Hal itu dinilai terlalu parah apa lagi sampai tanda pengenal pun dibuat seidentik mungkin, sehingga mengelabuhi pelanggannya. Bahkan, salah satu pelakunya yang diduga memalsukan kartu tanda pengenal pengemudi Blue Bird Group sudah ditetapkan sebagai terdakwa di Pengadilan Negeri Denpasar.

Menurut dia, perbuatan pihak lain yang menggunakan merek yang sama pada keseluruhannya atau pada pokoknya dengan merek terdaftar milik pihak lainnya untuk barang atau jasa sejenis yang di produksi dan diperdagangkan, adalah perbuatan yang dilarang dan termasuk jenis pelanggaran.
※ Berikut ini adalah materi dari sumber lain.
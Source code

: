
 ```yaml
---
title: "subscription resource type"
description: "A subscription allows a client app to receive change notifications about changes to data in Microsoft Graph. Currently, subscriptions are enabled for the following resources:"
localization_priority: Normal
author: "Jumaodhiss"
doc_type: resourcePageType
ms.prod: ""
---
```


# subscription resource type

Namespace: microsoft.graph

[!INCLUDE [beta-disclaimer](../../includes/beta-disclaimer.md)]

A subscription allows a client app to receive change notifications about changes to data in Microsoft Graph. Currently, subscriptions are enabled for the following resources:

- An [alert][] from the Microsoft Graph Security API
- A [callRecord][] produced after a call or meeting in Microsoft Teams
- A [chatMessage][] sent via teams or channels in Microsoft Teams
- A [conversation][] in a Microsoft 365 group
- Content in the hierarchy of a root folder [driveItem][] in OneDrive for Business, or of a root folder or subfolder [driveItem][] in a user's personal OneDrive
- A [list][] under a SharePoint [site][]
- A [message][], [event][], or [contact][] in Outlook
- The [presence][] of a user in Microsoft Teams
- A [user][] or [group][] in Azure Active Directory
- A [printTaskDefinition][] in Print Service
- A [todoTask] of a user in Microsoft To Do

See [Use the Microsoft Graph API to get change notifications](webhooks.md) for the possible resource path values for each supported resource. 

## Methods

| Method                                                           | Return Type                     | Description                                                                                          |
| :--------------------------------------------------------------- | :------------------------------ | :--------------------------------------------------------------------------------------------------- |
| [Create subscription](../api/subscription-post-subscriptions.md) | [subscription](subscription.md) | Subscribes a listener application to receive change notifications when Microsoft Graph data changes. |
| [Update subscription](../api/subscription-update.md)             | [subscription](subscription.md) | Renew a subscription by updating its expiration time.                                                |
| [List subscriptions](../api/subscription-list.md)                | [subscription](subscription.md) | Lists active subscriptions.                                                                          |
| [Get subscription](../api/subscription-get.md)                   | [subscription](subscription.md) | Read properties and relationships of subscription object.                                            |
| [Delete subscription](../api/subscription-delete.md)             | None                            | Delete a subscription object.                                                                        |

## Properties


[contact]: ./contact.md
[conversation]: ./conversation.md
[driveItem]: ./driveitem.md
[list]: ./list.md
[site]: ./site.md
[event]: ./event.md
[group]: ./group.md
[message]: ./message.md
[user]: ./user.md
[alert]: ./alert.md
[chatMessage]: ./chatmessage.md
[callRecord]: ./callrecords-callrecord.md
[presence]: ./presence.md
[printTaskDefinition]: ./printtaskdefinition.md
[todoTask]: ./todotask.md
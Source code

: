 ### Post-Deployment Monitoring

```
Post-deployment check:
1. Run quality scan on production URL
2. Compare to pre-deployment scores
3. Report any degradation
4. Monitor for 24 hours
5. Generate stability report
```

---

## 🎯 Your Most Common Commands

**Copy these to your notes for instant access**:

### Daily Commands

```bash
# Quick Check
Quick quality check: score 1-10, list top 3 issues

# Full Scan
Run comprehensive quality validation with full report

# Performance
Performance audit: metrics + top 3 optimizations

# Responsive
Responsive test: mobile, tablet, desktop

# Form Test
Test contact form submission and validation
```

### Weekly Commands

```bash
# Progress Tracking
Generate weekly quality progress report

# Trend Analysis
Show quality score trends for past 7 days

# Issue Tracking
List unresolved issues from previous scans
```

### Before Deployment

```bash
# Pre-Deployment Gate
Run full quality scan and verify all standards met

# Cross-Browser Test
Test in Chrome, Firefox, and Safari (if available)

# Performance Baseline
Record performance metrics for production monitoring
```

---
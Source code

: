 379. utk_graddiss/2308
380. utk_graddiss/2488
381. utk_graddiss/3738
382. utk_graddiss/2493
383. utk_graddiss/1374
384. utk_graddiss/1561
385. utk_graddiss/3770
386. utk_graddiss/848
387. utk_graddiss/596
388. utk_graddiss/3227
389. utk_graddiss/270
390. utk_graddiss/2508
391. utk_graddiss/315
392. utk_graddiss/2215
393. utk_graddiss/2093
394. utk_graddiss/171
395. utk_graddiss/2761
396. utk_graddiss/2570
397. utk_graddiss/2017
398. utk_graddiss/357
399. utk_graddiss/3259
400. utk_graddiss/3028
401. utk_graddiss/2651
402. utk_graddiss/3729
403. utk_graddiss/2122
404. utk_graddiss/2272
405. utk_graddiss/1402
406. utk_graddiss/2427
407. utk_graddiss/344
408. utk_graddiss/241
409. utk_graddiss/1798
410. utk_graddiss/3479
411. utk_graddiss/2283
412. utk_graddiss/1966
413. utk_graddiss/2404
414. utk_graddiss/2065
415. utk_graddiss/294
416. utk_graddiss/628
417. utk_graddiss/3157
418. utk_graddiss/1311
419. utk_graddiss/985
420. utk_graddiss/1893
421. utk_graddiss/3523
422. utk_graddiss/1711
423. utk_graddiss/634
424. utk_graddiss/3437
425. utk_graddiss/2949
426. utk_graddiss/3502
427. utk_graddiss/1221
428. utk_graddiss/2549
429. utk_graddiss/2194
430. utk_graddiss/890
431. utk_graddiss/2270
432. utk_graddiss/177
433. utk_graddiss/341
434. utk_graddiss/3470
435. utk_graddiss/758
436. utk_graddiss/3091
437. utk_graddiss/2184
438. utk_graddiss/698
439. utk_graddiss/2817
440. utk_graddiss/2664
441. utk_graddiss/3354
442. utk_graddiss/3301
Hal itu diatur dalam Undang-Undang Nomor 20 Tahun 2016 tentang Merek dan Indikasi Geografis.

“Hukumannya diancam 5 (lima) tahun dan apabila mengakibatkan gangguan kesehatan dan kematian ancaman 10 tahun, dan jika orang lain yang tertipu akibat merek yang tidak sama, korban bisa melaporkan pasal penipuan dengan ancaman 4 (empat) tahun penjara,” kata Mulyawan menjelaskan.

Ia menegaskan kasus tindak pidana merek itu berbeda dengan tindak pidana biasa, sehingga terkesan lambat penegakan hukumnya di Indonesia. Apalagi, dalam Undang-Undang tersebut dengan jelas ditentukan bahwa tindak pidana pemalsuan merek dagang mulai pasal 100 sampai dengan pasal 102 merupakan delik aduan. “Implikasi dari delik aduan berarti bagi pihak penegak hukum sifatnya hanya menunggu adanya aduan dari pihak yang dirugikan,” katanya.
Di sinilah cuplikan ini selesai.